In the movie Talladega Nights: The Ballad of Ricky Bobby, there’s a scene where Ricky Bobby, played by Will Ferrell, says grace before the family meal. He prays, “Dear Lord baby Jesus…” referring to Him through his prayer as baby Jesus, tiny infant Jesus, and newborn baby Jesus. His wife interrupts and says Jesus grew up and Ricky didn’t always have to call Him a baby. He explains he likes the Christmas Jesus best when saying grace.

The scene stuck with me because it’s exactly what the world does when it comes to Christmas. We focus on a sanitized and sentimentalized baby version. Glorifying the baby Jesus and His birth is done in such a way the significance of Christmas is often missed.

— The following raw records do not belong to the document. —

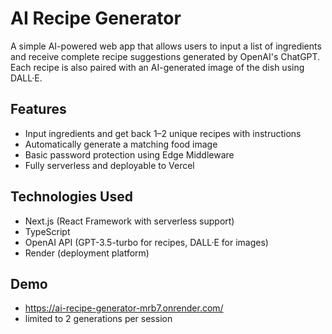 # AI Recipe Generator

A simple AI-powered web app that allows users to input a list of ingredients and receive complete recipe suggestions generated by OpenAI's ChatGPT. Each recipe is also paired with an AI-generated image of the dish using DALL·E.

## Features

- Input ingredients and get back 1–2 unique recipes with instructions
- Automatically generate a matching food image
- Basic password protection using Edge Middleware
- Fully serverless and deployable to Vercel

## Technologies Used

- Next.js (React Framework with serverless support)
- TypeScript
- OpenAI API (GPT-3.5-turbo for recipes, DALL·E for images)
- Render (deployment platform)

## Demo
- https://ai-recipe-generator-mrb7.onrender.com/
- limited to 2 generations per session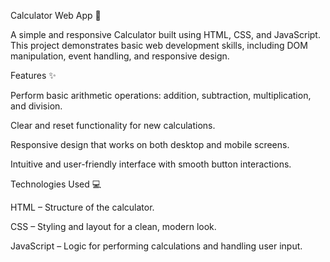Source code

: Calculator Web App 🧮

A simple and responsive Calculator built using HTML, CSS, and JavaScript. This project demonstrates basic web development skills, including DOM manipulation, event handling, and responsive design.

Features ✨

Perform basic arithmetic operations: addition, subtraction, multiplication, and division.

Clear and reset functionality for new calculations.

Responsive design that works on both desktop and mobile screens.

Intuitive and user-friendly interface with smooth button interactions.

Technologies Used 💻

HTML – Structure of the calculator.

CSS – Styling and layout for a clean, modern look.

JavaScript – Logic for performing calculations and handling user input.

Most of the Christmas carols we sing and pageants we perform cater to this perspective. Don’t get me wrong; there is wonderful theology in many carols as they speak of the incarnation, Jesus as King, and the birth of a Saviour. But few if any are explicit about the fact that baby Jesus was born to die.

Apart from the Gospel narratives, the birth of Jesus isn’t celebrated in Scripture. In fact, the apostles don’t recall the stable at Bethlehem, nor do they mention Mary by name, shepherds, wise men, or the star, to say nothing of cattle, sheep, and snowy winter!

Unless we view Bethlehem from the perspective of the cross, most of what we sing and celebrate at Christmas amounts to glorying in the cradle, not the cross. The love of a babe in a manger even though virgin-born and a King does nothing to save us. The Apostle Paul wrote, “But God forbid that I should glory, save in the cross of our Lord Jesus Christ, by whom the world is crucified unto me, and I unto the world,” (Galatians 6:14 KJV).

What saves us is the love revealed; when a grown-up Jesus hangs on a cross, suffers, and dies. When we have been to Calvary we cannot glory in the manger beyond the fact it was the preparation for the cross.

To know and experience the real meaning of Christmas we must not linger too long at Bethlehem. We must go on to Calvary. We should remember the crib, but we should live at the cross. The wonder and glory of Christmas is not that Jesus came it is rather He came to die for sinners like you and me! His virgin birth brought God to us, but only His death as our substitute could bring us to God.

Have you been brought to God? Or are you still at a distance, your sins separating you from God? A big gap separates an unforgiven, unredeemed sinner from a holy God. If we should celebrate the birth of our Lord and are still not brought to God then we have missed the whole purpose of it.

Second Corinthians 8:9 says, “For you know the grace of our Lord Jesus Christ, that though He was rich, yet for your sake He became poor, so that you through His poverty might become rich” (NASB).

Are you rich? Rich in the knowledge that all your sins are forgiven? Rich in the knowledge that through Jesus Christ you possess a priceless, perfect righteousness, which God will accept? Are you rich because you can say the Lord has taken away the rags of your self-righteousness and clothed you with the garments of salvation?

Are you rich today because you have a steadfast and sure hope? Or are you spiritually bankrupt with nothing as you face the future and eternity? Maybe a few shreds of religious profession, maybe some effort now and then to try to clean up your act and live a better life? Is that all you have?

If Christmas finds you still living without God and without hope in the world, I ask with all sincerity why go through with Christmas? Would it not be something of a charade?

But if we have trusted Jesus as our Saviour, if we see through His cross our sins have been taken away and righteousness has been given, if we have peace with God through our Lord Jesus Christ, then why should we not celebrate Christmas and everything else that speaks to us of our Saviour and His great redeeming work?

Don’t go into Christmas seeing only the cradle with the baby version of Jesus. Look at Bethlehem from the viewpoint of the cross. The child of Bethlehem became the man of Calvary and carried your sin on that cross. Believe it. Receive it. Glory in it.